**WHAT YOU NEED TO DO:** Search the records that follow and extract every line containing the string "faut".

--

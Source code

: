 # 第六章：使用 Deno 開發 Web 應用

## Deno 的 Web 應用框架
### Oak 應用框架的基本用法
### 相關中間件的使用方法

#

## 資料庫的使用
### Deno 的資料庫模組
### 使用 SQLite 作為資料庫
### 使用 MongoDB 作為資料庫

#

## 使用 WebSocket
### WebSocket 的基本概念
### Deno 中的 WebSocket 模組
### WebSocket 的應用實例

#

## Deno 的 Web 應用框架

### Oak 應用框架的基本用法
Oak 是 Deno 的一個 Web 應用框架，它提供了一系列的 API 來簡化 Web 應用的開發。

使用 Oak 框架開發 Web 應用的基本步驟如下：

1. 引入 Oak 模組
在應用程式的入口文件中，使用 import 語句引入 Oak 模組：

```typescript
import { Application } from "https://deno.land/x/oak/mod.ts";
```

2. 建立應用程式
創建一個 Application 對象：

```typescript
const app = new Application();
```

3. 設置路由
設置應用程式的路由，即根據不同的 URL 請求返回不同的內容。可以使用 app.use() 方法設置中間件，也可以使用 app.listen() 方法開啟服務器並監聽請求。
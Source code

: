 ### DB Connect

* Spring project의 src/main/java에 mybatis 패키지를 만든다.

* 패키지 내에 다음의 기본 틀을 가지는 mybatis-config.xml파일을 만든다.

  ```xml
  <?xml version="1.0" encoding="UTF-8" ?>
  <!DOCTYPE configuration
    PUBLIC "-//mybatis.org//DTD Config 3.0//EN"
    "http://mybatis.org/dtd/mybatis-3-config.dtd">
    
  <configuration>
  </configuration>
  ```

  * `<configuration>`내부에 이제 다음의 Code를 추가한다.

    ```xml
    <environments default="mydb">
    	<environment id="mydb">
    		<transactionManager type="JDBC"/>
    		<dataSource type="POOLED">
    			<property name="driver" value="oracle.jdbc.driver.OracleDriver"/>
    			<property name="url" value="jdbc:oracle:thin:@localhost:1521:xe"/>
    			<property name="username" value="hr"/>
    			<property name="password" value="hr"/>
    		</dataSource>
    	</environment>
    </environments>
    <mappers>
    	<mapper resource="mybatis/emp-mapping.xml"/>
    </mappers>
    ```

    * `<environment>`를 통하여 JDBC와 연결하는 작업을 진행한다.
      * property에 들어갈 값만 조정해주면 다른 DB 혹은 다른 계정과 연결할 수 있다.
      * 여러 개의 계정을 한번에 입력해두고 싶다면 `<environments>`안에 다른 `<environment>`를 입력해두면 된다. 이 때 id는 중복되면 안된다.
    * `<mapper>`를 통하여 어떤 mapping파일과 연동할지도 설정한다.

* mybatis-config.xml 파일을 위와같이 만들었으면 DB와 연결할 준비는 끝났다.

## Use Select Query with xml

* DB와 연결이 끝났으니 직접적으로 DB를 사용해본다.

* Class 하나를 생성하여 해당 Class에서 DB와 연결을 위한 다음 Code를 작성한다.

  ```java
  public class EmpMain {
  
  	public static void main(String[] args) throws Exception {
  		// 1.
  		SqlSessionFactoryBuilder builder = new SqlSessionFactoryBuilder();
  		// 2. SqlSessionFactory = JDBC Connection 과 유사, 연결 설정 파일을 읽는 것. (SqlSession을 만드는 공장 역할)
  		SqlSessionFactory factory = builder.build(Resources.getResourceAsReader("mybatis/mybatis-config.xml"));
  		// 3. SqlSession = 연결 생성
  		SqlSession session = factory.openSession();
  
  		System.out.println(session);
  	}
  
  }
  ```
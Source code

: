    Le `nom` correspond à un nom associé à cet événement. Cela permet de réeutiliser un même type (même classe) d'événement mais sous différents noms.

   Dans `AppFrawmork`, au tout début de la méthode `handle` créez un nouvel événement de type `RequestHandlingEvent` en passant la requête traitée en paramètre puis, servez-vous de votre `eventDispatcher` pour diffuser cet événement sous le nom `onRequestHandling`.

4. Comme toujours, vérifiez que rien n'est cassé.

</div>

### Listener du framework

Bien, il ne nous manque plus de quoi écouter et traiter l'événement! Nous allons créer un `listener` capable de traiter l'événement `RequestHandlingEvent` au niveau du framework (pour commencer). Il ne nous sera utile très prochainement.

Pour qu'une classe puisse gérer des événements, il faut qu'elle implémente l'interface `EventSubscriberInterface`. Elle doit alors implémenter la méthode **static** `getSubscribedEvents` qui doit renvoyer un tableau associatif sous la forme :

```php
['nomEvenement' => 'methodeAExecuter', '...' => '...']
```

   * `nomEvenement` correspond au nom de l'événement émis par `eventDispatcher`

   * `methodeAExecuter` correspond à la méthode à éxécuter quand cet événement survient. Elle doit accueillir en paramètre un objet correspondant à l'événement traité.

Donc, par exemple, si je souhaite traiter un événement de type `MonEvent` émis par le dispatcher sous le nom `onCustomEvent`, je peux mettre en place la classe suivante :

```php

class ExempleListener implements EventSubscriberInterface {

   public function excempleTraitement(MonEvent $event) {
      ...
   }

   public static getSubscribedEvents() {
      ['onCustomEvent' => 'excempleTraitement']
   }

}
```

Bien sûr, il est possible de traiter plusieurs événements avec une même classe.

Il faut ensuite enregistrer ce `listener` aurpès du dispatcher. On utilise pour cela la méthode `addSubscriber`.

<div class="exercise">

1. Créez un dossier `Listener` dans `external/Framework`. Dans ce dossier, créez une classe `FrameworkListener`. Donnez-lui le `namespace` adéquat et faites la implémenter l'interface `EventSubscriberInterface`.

--

**RESPONSE TO THE EXERCISE:**
Pour qu'une classe puisse gérer des événements, il faut qu'elle implémente l'interface `EventSubscriberInterface`. Elle doit alors implémenter la méthode **static** `getSubscribedEvents` qui doit renvoyer un tableau associatif sous la forme :
Il faut ensuite enregistrer ce `listener` aurpès du dispatcher. On utilise pour cela la méthode `addSubscriber`.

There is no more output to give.